Save as sequencefile failing

While saving final output file after joining, is failing. Pls help how to save in sequence file.

Below is the final aggregation command.

val revenueOrderPerDay = rev.aggregateByKey((0.0,0))((acc,value) => (acc._1+value, acc._2+1), (acc,value) => (acc._1+value._1, acc._2+value._2))
revenueOrderPerDay: org.apache.spark.rdd.RDD[(String, (Double, Int))] = ShuffledRDD[12] at aggregateByKey at :43

#Following are failing commands:
revenueOrderPerDay.map(rec => (rec._1, rec._2)).saveAsSequenceFile("/user/nikkhiel123/scala/sequence")
:46: error: value saveAsSequenceFile is not a member of org.apache.spark.rdd.RDD[(String, (Double, Int))]

revenueOrderPerDay.saveAsSequenceFile("/user/nikkhiel123/scala/sequence")
:46: error: value saveAsSequenceFile is not a member of org.apache.spark.rdd.RDD[(String, (Double, Int))]
revenueOrderPerDay.saveAsSequenceFile("/user/nikkhiel123/scala/sequence")

revenueOrderPerDay.map(rec => (NullWritable.get(), rec)).saveAsSequenceFile("/user/nikkhiel123/scala/sequence")
:49: error: value saveAsSequenceFile is not a member of org.apache.spark.rdd.RDD[(org.apache.hadoop.io.NullWritable, (String, (Double, Int)))]

Instead of above transformation and action at same time. Try below:

revenueOrderPerDay.saveAsSequenceFile("/user/nikkhiel123/scala/sequence")

It should work.

Thanks Ravi,

I tried that also. But it failed too.
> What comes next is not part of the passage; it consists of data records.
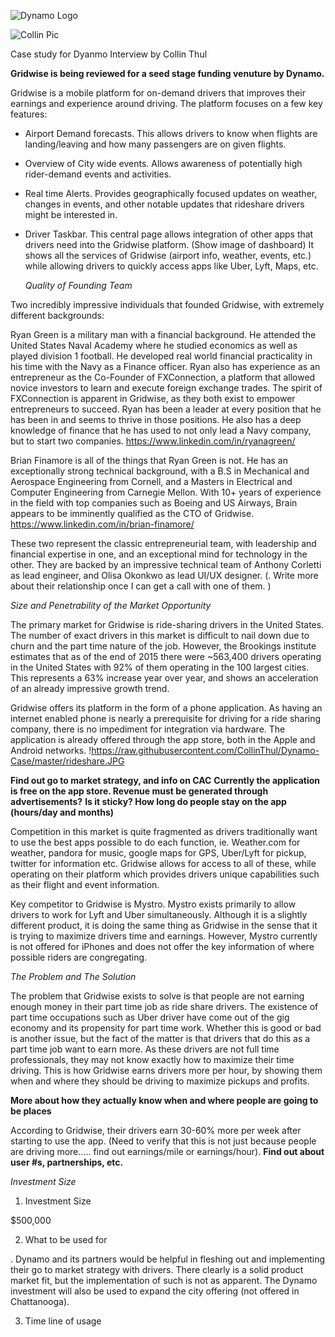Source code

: ![Dynamo Logo](http://dynamo.vc/img/dynamo-fulllogo.png)


![Collin Pic](https://media.licdn.com/mpr/mpr/shrinknp_200_200/AAEAAQAAAAAAAAl4AAAAJGJiYThlNTljLWY5YTMtNDkyMS05MTg5LTgxNTZlNzlmNDkwZg.jpg)

Case study for Dyanmo Interview by Collin Thul

__Gridwise is being reviewed for a seed stage funding venuture by Dynamo.__

Gridwise is a mobile platform for on-demand drivers that improves their earnings and experience around driving. The platform focuses on a few key features: 
* Airport Demand forecasts. This allows drivers to know when flights are landing/leaving and how many passengers are on given flights. 
* Overview of City wide events. Allows awareness of potentially high rider-demand events and activities. 
* Real time Alerts. Provides geographically focused updates on weather, changes in events, and other notable updates that rideshare drivers might be interested in. 
* Driver Taskbar. This central page allows integration of other apps that drivers need into the Gridwise platform. (Show image of dashboard) It shows all the services of Gridwise (airport info, weather, events, etc.) while allowing drivers to quickly access apps like Uber, Lyft, Maps, etc. 

  
   *Quality of Founding Team*
   
Two incredibly impressive individuals that founded Gridwise, with extremely different backgrounds:

Ryan Green is a military man with a financial background. He attended the United States Naval Academy where he studied economics as well as played division 1 football. He developed real world financial practicality in his time with the Navy as a Finance officer.  Ryan also has experience as an entrepreneur as the Co-Founder of FXConnection, a platform that allowed novice investors to learn and execute foreign exchange trades. The spirit of FXConnection is apparent in Gridwise, as they both exist to empower entrepreneurs to succeed. Ryan has been a leader at every position that he has been in and seems to thrive in those positions. He also has a deep knowledge of finance that he has used to not only lead a Navy company, but to start two companies. https://www.linkedin.com/in/ryanagreen/

Brian Finamore is all of the things that Ryan Green is not. He has an exceptionally strong technical background, with a B.S in Mechanical and Aerospace Engineering from Cornell, and a Masters in Electrical and Computer Engineering from Carnegie Mellon. With 10+ years of experience in the field with top companies such as Boeing and US Airways, Brain appears to be imminently qualified as the CTO of Gridwise. https://www.linkedin.com/in/brian-finamore/

These two represent the classic entrepreneurial team, with leadership and financial expertise in one, and an exceptional mind for technology in the other. They are backed by an impressive technical team of Anthony Corletti as lead engineer, and Olisa Okonkwo as lead UI/UX designer.  (.	 Write more about their relationship once I can get a call with one of them. 														)

 
   *Size and Penetrability of the Market Opportunity*
   
   The primary market for Gridwise is ride-sharing drivers in the United States. The number of exact drivers in this market is difficult to nail down due to churn and the part time nature of the job. However, the Brookings institute estimates that as of the end of 2015 there were ~563,400 drivers operating in the United States with 92% of them operating in the 100 largest cities.  This represents a 63% increase year over year, and shows an acceleration of an already impressive growth trend.
   
Gridwise offers its platform in the form of a phone application. As having an internet enabled phone is nearly a prerequisite for driving for a ride sharing company, there is no impediment for integration via hardware. The application is already offered through the app store, both in the Apple and Android networks. 
!https://raw.githubusercontent.com/CollinThul/Dynamo-Case/master/rideshare.JPG


__Find out go to market strategy, and info on CAC__
__Currently the application is free on the app store. Revenue must be generated through advertisements?__
__Is it sticky? How long do people stay on the app (hours/day and months)__ 

Competition in this market is quite fragmented as drivers traditionally want to use the best apps possible to do each function, ie. Weather.com for weather, pandora for music, google maps for GPS, Uber/Lyft for pickup, twitter for information etc.  Gridwise allows for access to all of these, while operating on their platform which provides drivers unique capabilities such as their flight and event information. 

Key competitor to Gridwise is Mystro. Mystro exists primarily to allow drivers to work for Lyft and Uber simultaneously. Although it is a slightly different product, it is doing the same thing as Gridwise in the sense that it is trying to maximize drivers time and earnings. However, Mystro currently is not offered for iPhones and does not offer the key information of where possible riders are congregating. 

  
   *The Problem and The Solution*
   
  The problem that Gridwise exists to solve is that people are not earning enough money in their part time job as ride share drivers. The existence of part time occupations such as Uber driver have come out of the gig economy and its propensity for part time work. Whether this is good or bad is another issue, but the fact of the matter is that drivers that do this as a part time job want to earn more. As these drivers are not full time professionals, they may not know exactly how to maximize their time driving. This is how Gridwise earns drivers more per hour, by showing them when and where they should be driving to maximize pickups and profits. 
  
  __More about how they actually know when and where people are going to be places__ 
  
  According to Gridwise, their drivers earn 30-60% more per week after starting to use the app. (Need to verify that this is not just because people are driving more….. find out earnings/mile or earnings/hour). 
  __Find out about user #s, partnerships, etc.__

  
   *Investment Size*
  
  1. Investment Size
  
  $500,000
  
  2. What to be used for
  
  . Dynamo and its partners would be helpful in fleshing out and implementing their go to market strategy with drivers. There clearly is a solid product market fit, but the implementation of such is not as apparent.  The Dynamo investment will also be used to expand the city offering (not offered in Chattanooga). 
  
  3. Time line of usage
Pls see second failed command in my original post.

@N_Chakote - Not sure why you are NOT able to saveAsSequenceFile, below is the full code which is working fine at end save as well.

orderRDD = sc.textFile("/user/gnanaprakasam/sqoop_import/orders")

orderParsed = orderRDD.map(lambda rec: (rec.split(",")[0], rec))

orderItemRDD = sc.textFile("/user/gnanaprakasam/sqoop_import/order_items")

orderItemParsed = orderItemRDD.map(lambda rec: (rec.split(",")[1], rec))

orderItemjoinorder = orderItemParsed.join(orderParsed)

orderdtidamt = orderItemjoinorder.map(lambda rec: ((rec[1][1].split(",")[1], rec[1][1].split(",")[0]), float(rec[1][0].split(",")[4])))

revenuereduceByKey = orderdtidamt.reduceByKey(lambda acc, value : acc + value)

revenuedateamt = revenuereduceByKey.map(lambda rec: (rec[0][0], rec[1]))

revenueaggregateByKey = revenuedateamt.aggregateByKey((0,0), lambda acc, value: (acc[0] + value, acc[1] + 1), lambda total1, total2: (round((total1[0] + total2[0]), 2), total1[1] + total2[1]))

revenuePerDay = revenueaggregateByKey.map(lambda rec: (rec[0], round((rec[1][0] / rec[1][1]), 2)))

revenuePerDay.saveAsSequenceFile("/user/gnanaprakasam/pyspark/revenuePerDaySeq")

@gnanaprakasam
Thank you,
The above code is working for me also while saving average revenue. But if I want to save the RDD revenueaggregateByKey, (it is returning org.apache.spark.rdd.RDD[(String, (Double, Int))]) by using
revenueaggregateByKey.saveAsSequenceFile is faiing. Can you pls check.

Pls help.

@N_Chakote - I am able to save revenueaggregateByKey.saveAsSequenceFile.

Do you have full code ? Did you see any difference in yours ?

Thanks, @gnanaprakasam
I tried my code and also I copy pasted Durga sir’s. It is happening same. I will try again today and get back. In your case, did you launch Spark with yarn or local. And did it save as [Text,ArrayWritable].

@N_Chakote - For scala I am able to save Text File, Not able to save as sequence File.

But for python I could able to save both.